__What you need to do__:
Only the pictures are to be left out; return the rest of the data exactly as it stands.

(Recorded data)
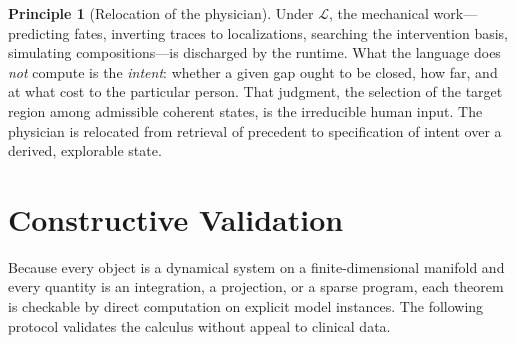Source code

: \documentclass[11pt,a4paper]{article}
\theoremstyle{thmstyle}
\theoremstyle{definition}
\newtheorem{principle}[theorem]{Principle}
\theoremstyle{remark}
\newcommand{\dsl}{\mathcal{L}}          %
\begin{document}
\begin{principle}[Relocation of the physician]
\label{prin:relocate}
Under $\dsl$, the mechanical work---predicting fates, inverting traces to
localizations, searching the intervention basis, simulating
compositions---is discharged by the runtime. What the language does
\emph{not} compute is the \emph{intent}: whether a given gap ought to be
closed, how far, and at what cost to the particular person. That judgment,
the selection of the target region among admissible coherent states, is the
irreducible human input. The physician is relocated from retrieval of
precedent to specification of intent over a derived, explorable state.
\end{principle}

\section{Constructive Validation}
\label{sec:validation}

Because every object is a dynamical system on a finite-dimensional manifold
and every quantity is an integration, a projection, or a sparse program,
each theorem is checkable by direct computation on explicit model
instances. The following protocol validates the calculus without appeal to
clinical data.
\end{document}
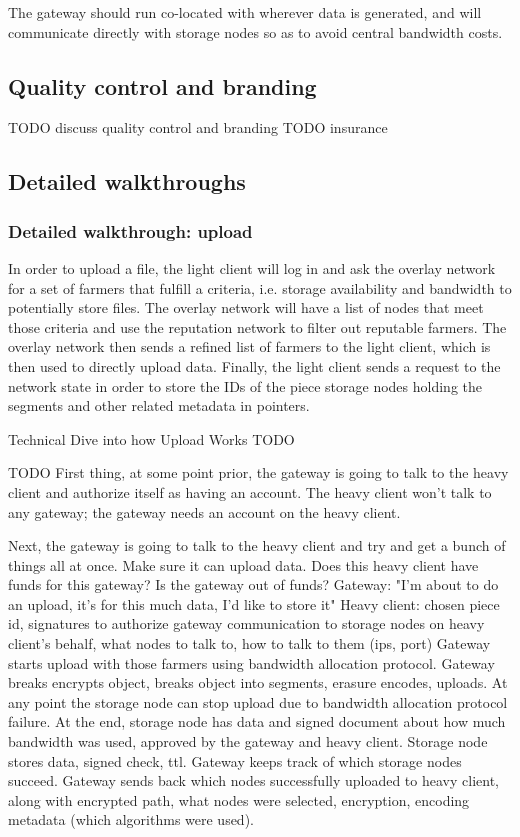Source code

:\documentclass[a4paper,10pt]{article} \usepackage[utf8]{inputenc}
\newcommand{\todo}[1]{{\color{red} TODO #1 }}
\begin{document}
The gateway should run co-located with wherever data is generated, and will
communicate directly with storage nodes so as to avoid central bandwidth costs.

\subsection{Quality control and branding}

\todo{discuss quality control and branding}
\todo{insurance}

\subsection{Detailed walkthroughs}

\subsubsection{Detailed walkthrough: upload}

In order to upload a file, the light client will log in
and ask the overlay network for a set of farmers that fulfill a criteria, i.e.
storage availability and bandwidth to potentially store files. The overlay
network will have a list of nodes that meet those criteria and use the
reputation network to filter out reputable farmers. The overlay network then
sends a refined list of farmers to the light client, which is then used to
directly upload data. Finally, the light client sends a request to the network
state in order to store the IDs of the piece storage nodes holding the segments
and other related metadata in pointers.

Technical Dive into how Upload Works \todo{}

\todo{
First thing, at some point prior, the gateway is going to talk to the heavy
client and authorize itself as having an account. The heavy client won't talk
to any gateway; the gateway needs an account on the heavy client.

Next, the gateway is going to talk to the heavy client and try and get a bunch
of things all at once.
Make sure it can upload data. Does this heavy client have funds for this
gateway? Is the gateway out of funds?
Gateway: "I'm about to do an upload, it's for this much data, I'd like to
         store it"
Heavy client: chosen piece id, signatures to authorize gateway communication
   to storage nodes on heavy client's behalf, what nodes to talk to, how
   to talk to them (ips, port)
Gateway starts upload with those farmers using bandwidth allocation protocol.
Gateway breaks encrypts object, breaks object into segments, erasure encodes,
uploads.
At any point the storage node can stop upload due to bandwidth allocation
protocol failure.
At the end, storage node has data and signed document about how much
bandwidth was used, approved by the gateway and heavy client. Storage node
stores data, signed check, ttl.
Gateway keeps track of which storage nodes succeed.
Gateway sends back which nodes successfully uploaded to heavy client, along
with encrypted path, what nodes were selected, encryption, encoding metadata
(which algorithms were used).
}
\end{document}
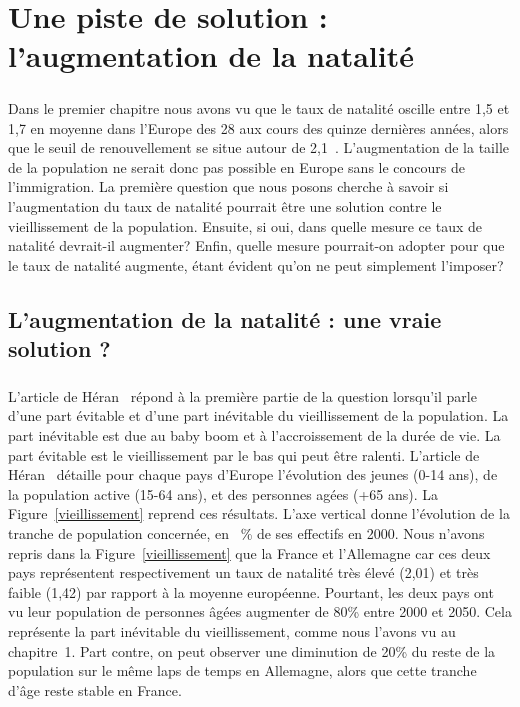 \chapter{Une piste de solution : l'augmentation de la natalité}
\paragraph{}Dans le premier chapitre nous avons vu que le taux de natalité oscille entre 1,5 et 1,7 en moyenne dans l’Europe des 28 aux cours des quinze dernières années, alors que le seuil de renouvellement se situe autour de 2,1~\citep{eur-lex}. L'augmentation de la taille de la population ne serait donc pas possible en Europe sans le concours de l'immigration. La première question que nous posons cherche à savoir si l’augmentation du taux de natalité pourrait être une solution contre le vieillissement de la population. Ensuite, si oui, dans quelle mesure ce taux de natalité devrait-il augmenter? Enfin, quelle mesure pourrait-on adopter pour que le taux de natalité augmente, étant évident qu'on ne peut simplement l'imposer?
\section{L'augmentation de la natalité : une vraie solution ?}
\paragraph{}L’article de Héran~\citep[pp.1]{heran} répond à la première partie de la question lorsqu’il parle d’une part évitable et d’une part inévitable du vieillissement de la population. La part inévitable est due au baby boom et à l’accroissement de la durée de vie. La part évitable est le vieillissement par le bas qui peut être ralenti. L’article de Héran~\citep[pp.5-6]{heran} détaille pour chaque pays d’Europe l’évolution des jeunes (0-14 ans), de la population active (15-64 ans), et des personnes agées (+65 ans). La Figure~\ref{vieillissement} reprend ces résultats. L'axe vertical donne l'évolution de la tranche de population concernée, en ~\% de ses effectifs en 2000. Nous n’avons repris dans la Figure~\ref{vieillissement} que la France et l’Allemagne car ces deux pays représentent respectivement un taux de natalité très élevé (2,01) et très faible (1,42) par rapport à la moyenne européenne. Pourtant, les deux pays ont vu leur population de personnes âgées augmenter de 80\% entre 2000 et 2050. Cela représente la part inévitable du vieillissement, comme nous l'avons vu au chapitre~1. Part contre, on peut observer une diminution de 20\% du reste de la population sur le même laps de temps en Allemagne, alors que cette tranche d'âge reste stable en France. 

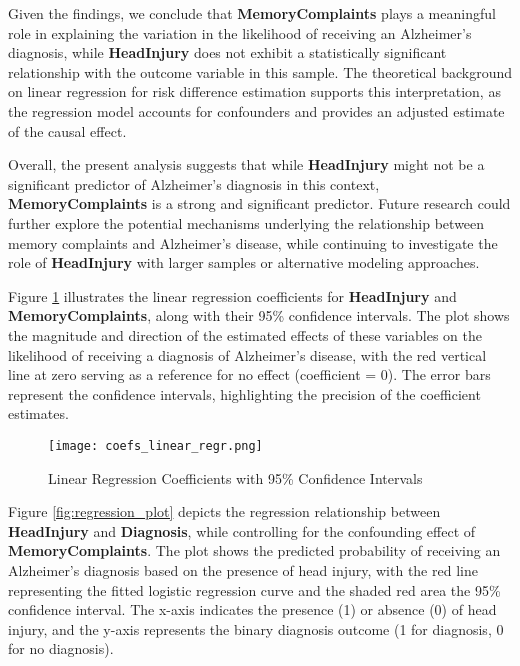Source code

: \documentclass[12pt]{article}
\begin{document}
Given the findings, we conclude that \textbf{MemoryComplaints} plays a meaningful role in explaining the variation in the likelihood of receiving an Alzheimer's diagnosis, while \textbf{HeadInjury} does not exhibit a statistically significant relationship with the outcome variable in this sample. The theoretical background on linear regression for risk difference estimation supports this interpretation, as the regression model accounts for confounders and provides an adjusted estimate of the causal effect.

Overall, the present analysis suggests that while \textbf{HeadInjury} might not be a significant predictor of Alzheimer's diagnosis in this context, \textbf{MemoryComplaints} is a strong and significant predictor. Future research could further explore the potential mechanisms underlying the relationship between memory complaints and Alzheimer's disease, while continuing to investigate the role of \textbf{HeadInjury} with larger samples or alternative modeling approaches.


Figure \ref{fig:coef_plot} illustrates the linear regression coefficients for \textbf{HeadInjury} and \textbf{MemoryComplaints}, along with their 95\% confidence intervals. The plot shows the magnitude and direction of the estimated effects of these variables on the likelihood of receiving a diagnosis of Alzheimer's disease, with the red vertical line at zero serving as a reference for no effect (coefficient = 0). The error bars represent the confidence intervals, highlighting the precision of the coefficient estimates.


\begin{figure}[H]
    \centering
    \texttt{[image: coefs\_linear\_regr.png]}
    \caption{Linear Regression Coefficients with 95\% Confidence Intervals}
    \label{fig:coef_plot}
\end{figure}


Figure \ref{fig:regression_plot} depicts the regression relationship between \textbf{HeadInjury} and \textbf{Diagnosis}, while controlling for the confounding effect of \textbf{MemoryComplaints}. The plot shows the predicted probability of receiving an Alzheimer's diagnosis based on the presence of head injury, with the red line representing the fitted logistic regression curve and the shaded red area the 95\% confidence interval. The x-axis indicates the presence (1) or absence (0) of head injury, and the y-axis represents the binary diagnosis outcome (1 for diagnosis, 0 for no diagnosis).
\end{document}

__Result for this task__:
Source code

: \documentclass[11pt,a4paper]{article}
\theoremstyle{thmstyle}
\theoremstyle{definition}
\newtheorem{principle}[theorem]{Principle}
\theoremstyle{remark}
\newcommand{\dsl}{\mathcal{L}}          %
\begin{document}
\begin{principle}[Relocation of the physician]
\label{prin:relocate}
Under $\dsl$, the mechanical work---predicting fates, inverting traces to
localizations, searching the intervention basis, simulating
compositions---is discharged by the runtime. What the language does
\emph{not} compute is the \emph{intent}: whether a given gap ought to be
closed, how far, and at what cost to the particular person. That judgment,
the selection of the target region among admissible coherent states, is the
irreducible human input. The physician is relocated from retrieval of
precedent to specification of intent over a derived, explorable state.
\end{principle}

\section{Constructive Validation}
\label{sec:validation}

Because every object is a dynamical system on a finite-dimensional manifold
and every quantity is an integration, a projection, or a sparse program,
each theorem is checkable by direct computation on explicit model
instances. The following protocol validates the calculus without appeal to
clinical data.
\end{document}
Source code

:\documentclass[a4paper,10pt]{article} \usepackage[utf8]{inputenc}
\newcommand{\todo}[1]{{\color{red} TODO #1 }}
\begin{document}
The gateway should run co-located with wherever data is generated, and will
communicate directly with storage nodes so as to avoid central bandwidth costs.

\subsection{Quality control and branding}

\todo{discuss quality control and branding}
\todo{insurance}

\subsection{Detailed walkthroughs}

\subsubsection{Detailed walkthrough: upload}

In order to upload a file, the light client will log in
and ask the overlay network for a set of farmers that fulfill a criteria, i.e.
storage availability and bandwidth to potentially store files. The overlay
network will have a list of nodes that meet those criteria and use the
reputation network to filter out reputable farmers. The overlay network then
sends a refined list of farmers to the light client, which is then used to
directly upload data. Finally, the light client sends a request to the network
state in order to store the IDs of the piece storage nodes holding the segments
and other related metadata in pointers.

Technical Dive into how Upload Works \todo{}

\todo{
First thing, at some point prior, the gateway is going to talk to the heavy
client and authorize itself as having an account. The heavy client won't talk
to any gateway; the gateway needs an account on the heavy client.

Next, the gateway is going to talk to the heavy client and try and get a bunch
of things all at once.
Make sure it can upload data. Does this heavy client have funds for this
gateway? Is the gateway out of funds?
Gateway: "I'm about to do an upload, it's for this much data, I'd like to
         store it"
Heavy client: chosen piece id, signatures to authorize gateway communication
   to storage nodes on heavy client's behalf, what nodes to talk to, how
   to talk to them (ips, port)
Gateway starts upload with those farmers using bandwidth allocation protocol.
Gateway breaks encrypts object, breaks object into segments, erasure encodes,
uploads.
At any point the storage node can stop upload due to bandwidth allocation
protocol failure.
At the end, storage node has data and signed document about how much
bandwidth was used, approved by the gateway and heavy client. Storage node
stores data, signed check, ttl.
Gateway keeps track of which storage nodes succeed.
Gateway sends back which nodes successfully uploaded to heavy client, along
with encrypted path, what nodes were selected, encryption, encoding metadata
(which algorithms were used).
}
\end{document}
 \chapter{Une piste de solution : l'augmentation de la natalité}
\paragraph{}Dans le premier chapitre nous avons vu que le taux de natalité oscille entre 1,5 et 1,7 en moyenne dans l’Europe des 28 aux cours des quinze dernières années, alors que le seuil de renouvellement se situe autour de 2,1~\citep{eur-lex}. L'augmentation de la taille de la population ne serait donc pas possible en Europe sans le concours de l'immigration. La première question que nous posons cherche à savoir si l’augmentation du taux de natalité pourrait être une solution contre le vieillissement de la population. Ensuite, si oui, dans quelle mesure ce taux de natalité devrait-il augmenter? Enfin, quelle mesure pourrait-on adopter pour que le taux de natalité augmente, étant évident qu'on ne peut simplement l'imposer?
\section{L'augmentation de la natalité : une vraie solution ?}
\paragraph{}L’article de Héran~\citep[pp.1]{heran} répond à la première partie de la question lorsqu’il parle d’une part évitable et d’une part inévitable du vieillissement de la population. La part inévitable est due au baby boom et à l’accroissement de la durée de vie. La part évitable est le vieillissement par le bas qui peut être ralenti. L’article de Héran~\citep[pp.5-6]{heran} détaille pour chaque pays d’Europe l’évolution des jeunes (0-14 ans), de la population active (15-64 ans), et des personnes agées (+65 ans). La Figure~\ref{vieillissement} reprend ces résultats. L'axe vertical donne l'évolution de la tranche de population concernée, en ~\% de ses effectifs en 2000. Nous n’avons repris dans la Figure~\ref{vieillissement} que la France et l’Allemagne car ces deux pays représentent respectivement un taux de natalité très élevé (2,01) et très faible (1,42) par rapport à la moyenne européenne. Pourtant, les deux pays ont vu leur population de personnes âgées augmenter de 80\% entre 2000 et 2050. Cela représente la part inévitable du vieillissement, comme nous l'avons vu au chapitre~1. Part contre, on peut observer une diminution de 20\% du reste de la population sur le même laps de temps en Allemagne, alors que cette tranche d'âge reste stable en France. 

Source code

: \documentclass[12pt]{article}
\begin{document}
Given the findings, we conclude that \textbf{MemoryComplaints} plays a meaningful role in explaining the variation in the likelihood of receiving an Alzheimer's diagnosis, while \textbf{HeadInjury} does not exhibit a statistically significant relationship with the outcome variable in this sample. The theoretical background on linear regression for risk difference estimation supports this interpretation, as the regression model accounts for confounders and provides an adjusted estimate of the causal effect.

Overall, the present analysis suggests that while \textbf{HeadInjury} might not be a significant predictor of Alzheimer's diagnosis in this context, \textbf{MemoryComplaints} is a strong and significant predictor. Future research could further explore the potential mechanisms underlying the relationship between memory complaints and Alzheimer's disease, while continuing to investigate the role of \textbf{HeadInjury} with larger samples or alternative modeling approaches.


Figure \ref{fig:coef_plot} illustrates the linear regression coefficients for \textbf{HeadInjury} and \textbf{MemoryComplaints}, along with their 95\% confidence intervals. The plot shows the magnitude and direction of the estimated effects of these variables on the likelihood of receiving a diagnosis of Alzheimer's disease, with the red vertical line at zero serving as a reference for no effect (coefficient = 0). The error bars represent the confidence intervals, highlighting the precision of the coefficient estimates.


\begin{figure}[H]
    \centering
    \texttt{[image: coefs\_linear\_regr.png]}
    \caption{Linear Regression Coefficients with 95\% Confidence Intervals}
    \label{fig:coef_plot}
\end{figure}


Figure \ref{fig:regression_plot} depicts the regression relationship between \textbf{HeadInjury} and \textbf{Diagnosis}, while controlling for the confounding effect of \textbf{MemoryComplaints}. The plot shows the predicted probability of receiving an Alzheimer's diagnosis based on the presence of head injury, with the red line representing the fitted logistic regression curve and the shaded red area the 95\% confidence interval. The x-axis indicates the presence (1) or absence (0) of head injury, and the y-axis represents the binary diagnosis outcome (1 for diagnosis, 0 for no diagnosis).
\end{document}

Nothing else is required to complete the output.